● WHAT IS BEING ASKED: Leaving out all pictures, transcribe the lines below exactly, from the first through the line containing "Name keys are".

● DATA LISTING:

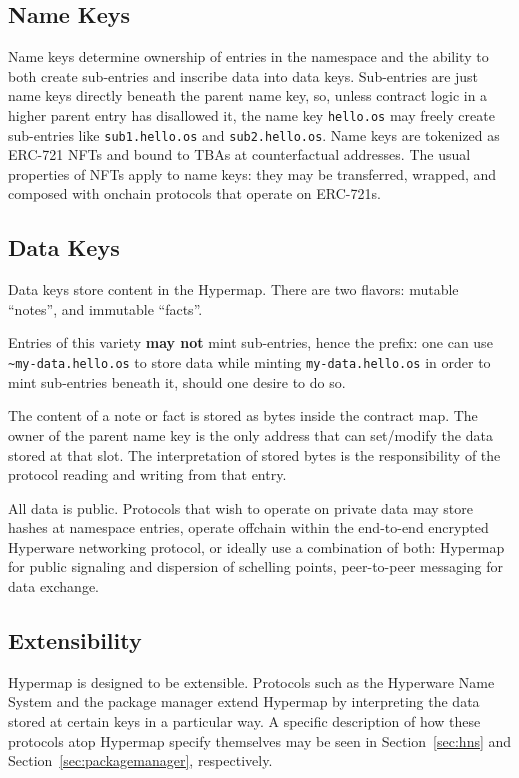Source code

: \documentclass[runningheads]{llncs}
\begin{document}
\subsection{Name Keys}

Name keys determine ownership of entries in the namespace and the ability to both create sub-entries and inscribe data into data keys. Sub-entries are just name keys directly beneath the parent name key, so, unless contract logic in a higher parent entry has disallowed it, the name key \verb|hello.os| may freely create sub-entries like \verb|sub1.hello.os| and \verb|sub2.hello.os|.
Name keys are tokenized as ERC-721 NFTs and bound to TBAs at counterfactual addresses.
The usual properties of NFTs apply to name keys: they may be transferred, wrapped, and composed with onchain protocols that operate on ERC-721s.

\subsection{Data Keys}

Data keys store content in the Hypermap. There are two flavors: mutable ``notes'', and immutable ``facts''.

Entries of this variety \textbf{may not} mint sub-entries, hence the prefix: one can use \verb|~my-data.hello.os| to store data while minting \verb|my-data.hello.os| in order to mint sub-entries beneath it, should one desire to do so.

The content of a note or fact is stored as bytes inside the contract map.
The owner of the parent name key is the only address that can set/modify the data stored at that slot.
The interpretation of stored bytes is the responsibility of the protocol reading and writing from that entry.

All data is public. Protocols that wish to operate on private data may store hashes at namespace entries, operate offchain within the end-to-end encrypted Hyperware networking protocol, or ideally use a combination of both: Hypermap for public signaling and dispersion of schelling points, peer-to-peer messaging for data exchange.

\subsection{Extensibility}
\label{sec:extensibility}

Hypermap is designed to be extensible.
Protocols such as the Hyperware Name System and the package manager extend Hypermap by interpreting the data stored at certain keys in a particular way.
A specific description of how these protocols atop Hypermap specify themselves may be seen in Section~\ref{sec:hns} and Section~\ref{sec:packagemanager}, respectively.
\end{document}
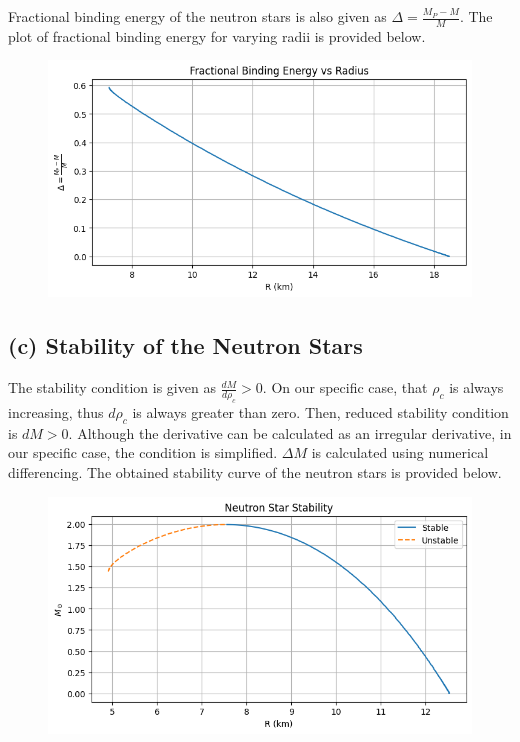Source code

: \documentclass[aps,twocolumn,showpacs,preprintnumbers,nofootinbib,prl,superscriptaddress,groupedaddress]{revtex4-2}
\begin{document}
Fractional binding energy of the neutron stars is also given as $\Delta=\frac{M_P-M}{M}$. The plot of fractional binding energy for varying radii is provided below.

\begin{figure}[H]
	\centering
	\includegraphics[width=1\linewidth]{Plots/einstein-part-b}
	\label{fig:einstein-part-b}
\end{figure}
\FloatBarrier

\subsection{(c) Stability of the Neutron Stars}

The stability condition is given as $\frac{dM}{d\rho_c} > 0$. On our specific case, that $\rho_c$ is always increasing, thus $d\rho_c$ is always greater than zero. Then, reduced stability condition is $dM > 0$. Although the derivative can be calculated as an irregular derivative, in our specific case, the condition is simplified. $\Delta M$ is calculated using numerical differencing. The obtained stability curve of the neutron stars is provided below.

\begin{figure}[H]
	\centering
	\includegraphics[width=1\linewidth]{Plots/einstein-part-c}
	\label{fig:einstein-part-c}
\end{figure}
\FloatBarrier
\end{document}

● OUTPUT FOR THIS EXERCISE:
Source code

: \documentclass[runningheads]{llncs}
\begin{document}
\subsection{Name Keys}

Name keys determine ownership of entries in the namespace and the ability to both create sub-entries and inscribe data into data keys. Sub-entries are just name keys directly beneath the parent name key, so, unless contract logic in a higher parent entry has disallowed it, the name key \verb|hello.os| may freely create sub-entries like \verb|sub1.hello.os| and \verb|sub2.hello.os|.
Name keys are tokenized as ERC-721 NFTs and bound to TBAs at counterfactual addresses.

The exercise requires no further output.